Plain-text document sources:
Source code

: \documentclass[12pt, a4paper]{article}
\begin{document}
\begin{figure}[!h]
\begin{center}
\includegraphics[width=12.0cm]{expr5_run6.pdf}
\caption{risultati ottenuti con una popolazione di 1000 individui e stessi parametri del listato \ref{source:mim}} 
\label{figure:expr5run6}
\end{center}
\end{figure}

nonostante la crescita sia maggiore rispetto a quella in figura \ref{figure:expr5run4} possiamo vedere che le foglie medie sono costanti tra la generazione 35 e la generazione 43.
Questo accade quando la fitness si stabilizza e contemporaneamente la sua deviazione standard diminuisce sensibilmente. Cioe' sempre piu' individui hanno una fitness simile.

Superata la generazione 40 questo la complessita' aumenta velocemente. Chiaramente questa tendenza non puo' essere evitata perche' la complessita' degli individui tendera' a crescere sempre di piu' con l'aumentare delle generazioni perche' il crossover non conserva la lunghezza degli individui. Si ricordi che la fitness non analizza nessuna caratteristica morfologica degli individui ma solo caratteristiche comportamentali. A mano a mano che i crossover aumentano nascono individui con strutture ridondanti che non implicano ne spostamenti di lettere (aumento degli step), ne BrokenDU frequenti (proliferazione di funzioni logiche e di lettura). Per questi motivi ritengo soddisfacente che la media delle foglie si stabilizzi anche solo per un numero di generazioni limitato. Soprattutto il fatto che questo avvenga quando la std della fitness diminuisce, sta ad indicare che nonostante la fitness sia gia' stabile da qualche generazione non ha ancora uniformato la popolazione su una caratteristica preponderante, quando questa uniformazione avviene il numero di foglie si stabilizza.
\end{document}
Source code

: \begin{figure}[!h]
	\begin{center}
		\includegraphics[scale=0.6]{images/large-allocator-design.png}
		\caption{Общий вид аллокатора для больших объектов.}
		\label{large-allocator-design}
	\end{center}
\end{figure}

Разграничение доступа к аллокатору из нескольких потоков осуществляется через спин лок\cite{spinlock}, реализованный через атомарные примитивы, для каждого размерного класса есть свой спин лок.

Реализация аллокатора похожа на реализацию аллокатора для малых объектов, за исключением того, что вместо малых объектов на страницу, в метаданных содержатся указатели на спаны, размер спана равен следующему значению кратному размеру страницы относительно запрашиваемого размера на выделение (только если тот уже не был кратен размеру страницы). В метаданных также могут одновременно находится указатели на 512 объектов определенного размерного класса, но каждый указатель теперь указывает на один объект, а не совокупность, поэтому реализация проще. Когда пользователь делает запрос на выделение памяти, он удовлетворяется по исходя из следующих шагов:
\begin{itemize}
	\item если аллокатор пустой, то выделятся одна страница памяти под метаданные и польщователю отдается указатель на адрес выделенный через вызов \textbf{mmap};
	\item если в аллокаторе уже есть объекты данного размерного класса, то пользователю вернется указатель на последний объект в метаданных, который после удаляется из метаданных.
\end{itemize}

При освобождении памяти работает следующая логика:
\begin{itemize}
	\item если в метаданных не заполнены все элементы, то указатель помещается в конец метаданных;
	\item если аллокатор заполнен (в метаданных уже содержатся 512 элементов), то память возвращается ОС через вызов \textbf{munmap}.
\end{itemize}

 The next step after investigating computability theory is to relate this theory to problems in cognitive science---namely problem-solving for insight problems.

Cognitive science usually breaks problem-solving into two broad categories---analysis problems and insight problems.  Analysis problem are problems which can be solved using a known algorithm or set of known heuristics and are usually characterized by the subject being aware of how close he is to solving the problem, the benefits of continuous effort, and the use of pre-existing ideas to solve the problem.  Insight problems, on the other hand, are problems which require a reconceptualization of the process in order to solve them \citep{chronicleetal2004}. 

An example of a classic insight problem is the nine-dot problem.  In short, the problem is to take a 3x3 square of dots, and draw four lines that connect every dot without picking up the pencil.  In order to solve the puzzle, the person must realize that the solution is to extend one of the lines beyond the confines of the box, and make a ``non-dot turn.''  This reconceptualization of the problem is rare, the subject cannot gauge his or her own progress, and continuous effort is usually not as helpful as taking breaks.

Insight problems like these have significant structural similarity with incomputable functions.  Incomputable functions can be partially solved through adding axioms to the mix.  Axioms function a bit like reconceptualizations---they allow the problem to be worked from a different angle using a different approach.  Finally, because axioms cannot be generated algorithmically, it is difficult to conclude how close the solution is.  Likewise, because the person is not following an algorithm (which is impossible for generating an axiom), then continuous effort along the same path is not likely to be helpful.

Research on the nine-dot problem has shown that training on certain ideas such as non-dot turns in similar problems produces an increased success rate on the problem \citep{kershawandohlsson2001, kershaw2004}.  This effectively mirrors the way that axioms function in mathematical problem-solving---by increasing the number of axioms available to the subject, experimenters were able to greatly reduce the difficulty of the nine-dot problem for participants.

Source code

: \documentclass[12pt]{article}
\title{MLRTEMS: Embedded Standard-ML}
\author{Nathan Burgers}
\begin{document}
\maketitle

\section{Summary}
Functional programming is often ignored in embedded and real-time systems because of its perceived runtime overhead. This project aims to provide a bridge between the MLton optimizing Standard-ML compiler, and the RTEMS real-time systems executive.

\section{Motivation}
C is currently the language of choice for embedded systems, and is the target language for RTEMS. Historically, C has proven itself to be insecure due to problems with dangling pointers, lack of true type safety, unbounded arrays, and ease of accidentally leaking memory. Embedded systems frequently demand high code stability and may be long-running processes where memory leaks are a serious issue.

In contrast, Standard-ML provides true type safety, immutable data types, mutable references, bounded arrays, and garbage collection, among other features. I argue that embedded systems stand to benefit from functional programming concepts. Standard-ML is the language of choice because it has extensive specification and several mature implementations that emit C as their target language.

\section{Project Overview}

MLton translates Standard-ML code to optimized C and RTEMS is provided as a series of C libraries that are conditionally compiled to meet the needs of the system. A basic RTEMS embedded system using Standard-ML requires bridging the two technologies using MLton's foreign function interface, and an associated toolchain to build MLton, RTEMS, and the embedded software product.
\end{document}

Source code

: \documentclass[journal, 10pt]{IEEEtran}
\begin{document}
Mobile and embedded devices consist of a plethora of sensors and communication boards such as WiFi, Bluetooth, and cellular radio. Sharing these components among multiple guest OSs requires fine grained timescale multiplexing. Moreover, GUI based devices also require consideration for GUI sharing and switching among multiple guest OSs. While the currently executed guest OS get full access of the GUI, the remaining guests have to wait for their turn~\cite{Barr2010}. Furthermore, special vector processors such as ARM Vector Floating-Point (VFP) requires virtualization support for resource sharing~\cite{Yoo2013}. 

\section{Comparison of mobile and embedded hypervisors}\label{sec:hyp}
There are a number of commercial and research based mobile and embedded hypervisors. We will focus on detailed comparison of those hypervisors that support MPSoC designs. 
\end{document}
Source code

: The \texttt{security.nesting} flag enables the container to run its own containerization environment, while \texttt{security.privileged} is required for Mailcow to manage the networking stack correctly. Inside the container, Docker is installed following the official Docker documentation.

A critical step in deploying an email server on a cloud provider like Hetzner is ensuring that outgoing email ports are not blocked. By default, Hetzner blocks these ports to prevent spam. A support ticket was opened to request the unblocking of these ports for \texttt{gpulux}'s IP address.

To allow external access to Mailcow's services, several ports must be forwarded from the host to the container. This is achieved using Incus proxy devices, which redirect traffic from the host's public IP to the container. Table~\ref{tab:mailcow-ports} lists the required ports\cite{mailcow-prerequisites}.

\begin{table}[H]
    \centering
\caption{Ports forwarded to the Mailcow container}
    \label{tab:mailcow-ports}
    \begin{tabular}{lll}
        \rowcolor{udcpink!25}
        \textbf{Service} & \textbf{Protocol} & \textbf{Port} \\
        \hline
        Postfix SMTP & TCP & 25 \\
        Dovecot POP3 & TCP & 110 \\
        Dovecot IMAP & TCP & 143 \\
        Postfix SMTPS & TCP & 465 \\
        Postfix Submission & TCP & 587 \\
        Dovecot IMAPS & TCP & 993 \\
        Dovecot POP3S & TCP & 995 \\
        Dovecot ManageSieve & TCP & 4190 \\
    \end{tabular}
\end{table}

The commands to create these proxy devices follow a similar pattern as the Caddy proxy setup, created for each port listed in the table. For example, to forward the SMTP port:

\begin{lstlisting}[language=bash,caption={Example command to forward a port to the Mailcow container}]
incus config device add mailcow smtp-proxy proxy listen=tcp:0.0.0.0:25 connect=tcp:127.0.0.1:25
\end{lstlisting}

> **Your objective**
Exact copies of the lines from the start of the data up to the line holding "Questo accade quando", both included, are all that is needed.

> **Solution to this exercise**
Source code

: \documentclass[12pt, a4paper]{article}
\begin{document}
\begin{figure}[!h]
\begin{center}
\includegraphics[width=12.0cm]{expr5_run6.pdf}
\caption{risultati ottenuti con una popolazione di 1000 individui e stessi parametri del listato \ref{source:mim}} 
\label{figure:expr5run6}
\end{center}
\end{figure}

nonostante la crescita sia maggiore rispetto a quella in figura \ref{figure:expr5run4} possiamo vedere che le foglie medie sono costanti tra la generazione 35 e la generazione 43.
Questo accade quando la fitness si stabilizza e contemporaneamente la sua deviazione standard diminuisce sensibilmente. Cioe' sempre piu' individui hanno una fitness simile.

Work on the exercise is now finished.